5月末のある日、神奈川県西側、開成町の畑で撮影していたとき「ばさばさっ!ドン!」という音と共に目の前に大きなハトが舞い降りてきたように見えた。しかしそれは、ハトにしては妙にディテールが精密で彫りが深く鮮やかに見える。記憶のデータベースを参照するとそれはおそらくキジと呼ばれている生き物ではないかと思うまで数秒。体は反射的にカメラを構え、幾枚かのシャッターを切っていた。構図もくそもないあっという間の刹那の出来事だったが300ミリのレンズのお陰で、タイムラグを乗り越え写真に収めることができた。その後、すごいスピードで走って逃げていった。意外と飛んで逃げず、走って逃げるやつなのである。
キジについて、ちょっと調べてみると、どうやら野鳥としてあちこちの山野に普通にいる鳥らしく、しかもwikipediaによると「愛鳥週間や狩猟期間前などの時期に大量に放鳥される」という。

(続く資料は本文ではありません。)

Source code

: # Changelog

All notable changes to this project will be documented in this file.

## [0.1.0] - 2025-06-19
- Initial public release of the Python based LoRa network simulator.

なので、正確には野生化した養殖のキジなんだろう。そういう意味では狩猟の季節が始まる11月頃が旬なのかもしれないと思いつつそんなものは制度上の都合でしかない。
目の前に現れたいま、この瞬間、この出会いが旬なのだろうと思う。きっとエサになりそうな虫がいまたくさんそこらじゅうに湧いて出て来ているんだろう。そしてご多分にもれず、花やトンボと一緒で、繁殖期真っ盛りである。
そういえば仏教では、孔雀が神の一人になっているらしいのだが、なぜ神にまで祭り上げられたのかというと、孔雀はとても悪食で、毒蛇や毒グモでも食べてしまうという。仏教が発祥したインド人達の形而上的(=抽象化する)な考え方だと、人間が食べたら死んでしまうものを平気で消化できる孔雀はすごい=神、それにあやかる。ということになるそうだ。どの生き物がなにを食べているっていう情報から見えることがだいぶ面白い。